Choice of surveys influences results of health indicators

Knowing the variations in the number of patients or the average life expectancy by age and country are just some of many health indicators used to describe and investigate public health situation and its issues. Measuring health is a necessary task to develop proper policies and strategies, but it is also a difficult one. And the choice of the tools used to perform it may influence its results.

A study published on the International Journal of Public Health by members of the LIFEPATH project revealed that survey choice strongly impacts estimates of educational inequalities and disability using one of the main health indicators used in Europe.

The GALI (Global Activity Limitation Indicator) is one of the three questions of a module developed to be used in EU social surveys, statistical analysis and the Eurobarometer. It has been shown to be a reliable indicator with good predictive validity but, being a self-reported indicator, it is subject to variations in the tendency to report health problems. The GALI is provided through surveys that can vary in terms of sampling design, method of data collection, response rate, whether or not proxy respondents are allowed, and the phrasing of the GALI question.

LIFEPATH researchers wanted to assess whether different surveys that measure the GALI indicator may lead to similar conclusions regarding prevalence and educational inequalities. They analysed three widely used nationally representative European surveys, in order to see whether they provided similar or different estimates of prevalence of GALI disability and of educational inequalities in GALI disability in Europe. 

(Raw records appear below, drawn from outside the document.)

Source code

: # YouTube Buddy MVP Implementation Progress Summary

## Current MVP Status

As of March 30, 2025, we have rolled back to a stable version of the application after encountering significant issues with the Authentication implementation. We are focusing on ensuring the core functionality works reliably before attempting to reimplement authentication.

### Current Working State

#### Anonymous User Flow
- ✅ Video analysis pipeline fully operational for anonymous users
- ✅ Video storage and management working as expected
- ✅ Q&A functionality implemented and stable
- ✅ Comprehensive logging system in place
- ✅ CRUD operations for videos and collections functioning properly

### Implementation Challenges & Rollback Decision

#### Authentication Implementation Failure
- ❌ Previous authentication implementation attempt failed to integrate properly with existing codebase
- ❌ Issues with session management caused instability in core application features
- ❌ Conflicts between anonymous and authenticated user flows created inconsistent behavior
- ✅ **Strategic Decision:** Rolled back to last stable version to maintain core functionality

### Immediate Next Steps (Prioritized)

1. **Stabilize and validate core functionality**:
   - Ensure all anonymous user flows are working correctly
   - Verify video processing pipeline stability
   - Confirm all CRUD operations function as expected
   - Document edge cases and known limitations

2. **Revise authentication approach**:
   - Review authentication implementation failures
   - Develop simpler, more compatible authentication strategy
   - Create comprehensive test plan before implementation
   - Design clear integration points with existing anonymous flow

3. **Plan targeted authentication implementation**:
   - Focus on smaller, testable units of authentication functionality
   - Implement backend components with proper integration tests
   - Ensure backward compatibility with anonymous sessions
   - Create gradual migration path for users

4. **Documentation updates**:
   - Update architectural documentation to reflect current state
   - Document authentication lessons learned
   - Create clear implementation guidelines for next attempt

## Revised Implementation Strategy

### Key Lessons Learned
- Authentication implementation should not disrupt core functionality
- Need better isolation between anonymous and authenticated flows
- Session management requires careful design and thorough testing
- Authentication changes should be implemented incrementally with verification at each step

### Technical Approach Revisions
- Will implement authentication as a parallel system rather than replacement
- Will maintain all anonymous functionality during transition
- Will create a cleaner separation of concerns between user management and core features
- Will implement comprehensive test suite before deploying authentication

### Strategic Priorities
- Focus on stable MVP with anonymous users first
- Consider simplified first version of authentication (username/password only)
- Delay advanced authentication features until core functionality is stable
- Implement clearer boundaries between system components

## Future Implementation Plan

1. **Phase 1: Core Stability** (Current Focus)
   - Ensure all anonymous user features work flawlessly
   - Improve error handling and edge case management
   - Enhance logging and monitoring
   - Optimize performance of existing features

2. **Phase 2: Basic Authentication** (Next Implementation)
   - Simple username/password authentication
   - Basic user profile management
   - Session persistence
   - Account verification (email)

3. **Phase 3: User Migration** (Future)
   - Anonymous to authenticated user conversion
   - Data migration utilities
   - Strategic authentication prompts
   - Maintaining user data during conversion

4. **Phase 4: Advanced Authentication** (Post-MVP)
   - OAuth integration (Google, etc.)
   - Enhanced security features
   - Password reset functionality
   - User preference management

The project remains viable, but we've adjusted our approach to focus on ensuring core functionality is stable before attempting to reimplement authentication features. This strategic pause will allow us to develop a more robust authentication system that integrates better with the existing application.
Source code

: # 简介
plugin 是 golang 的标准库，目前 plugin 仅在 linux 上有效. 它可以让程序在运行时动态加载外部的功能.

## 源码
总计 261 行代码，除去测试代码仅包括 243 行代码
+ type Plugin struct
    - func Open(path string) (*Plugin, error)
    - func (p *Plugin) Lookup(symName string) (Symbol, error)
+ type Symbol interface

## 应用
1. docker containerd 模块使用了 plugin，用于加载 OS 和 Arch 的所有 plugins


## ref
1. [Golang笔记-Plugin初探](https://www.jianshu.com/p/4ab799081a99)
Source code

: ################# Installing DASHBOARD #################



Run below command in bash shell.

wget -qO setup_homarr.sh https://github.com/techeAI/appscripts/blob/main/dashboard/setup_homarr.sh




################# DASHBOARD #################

What they found is that there are important differences in the prevalence and the educational inequalities of GALI disability between the surveys included in the analysis. Which means that is possible to draw different interpretations of the health status of a country, its relative position to other countries and the size of educational inequalities, depending on what survey is used for the measurement. 

These findings have relevant implications for population health monitoring and, in turn, for the development of proper health policies. «At the national level, it is difficult to make reliable assessments of the prevalence of disability since the agreement between different surveys is lacking and there is no gold standard among the three surveys», said Jose Rubio Valverde, junior researcher in public health at the Erasmus MC in Rotterdam and leading author of the study. «We think that further investigations are required to understand what drives these discrepancies».

As long as there is no way of knowing which survey represents reality, the only option is to combine all available data sources and search for patterns that are consistent between surveys. If the surveys agree in the trends, this would mean that a country is consistently improving or worsening. However, comparisons between different country are even harder to perform reliably. LIFEPATH experts thus recommend to be very cautious in using these surveys for cross-country comparisons of (inequalities in) GALI disability.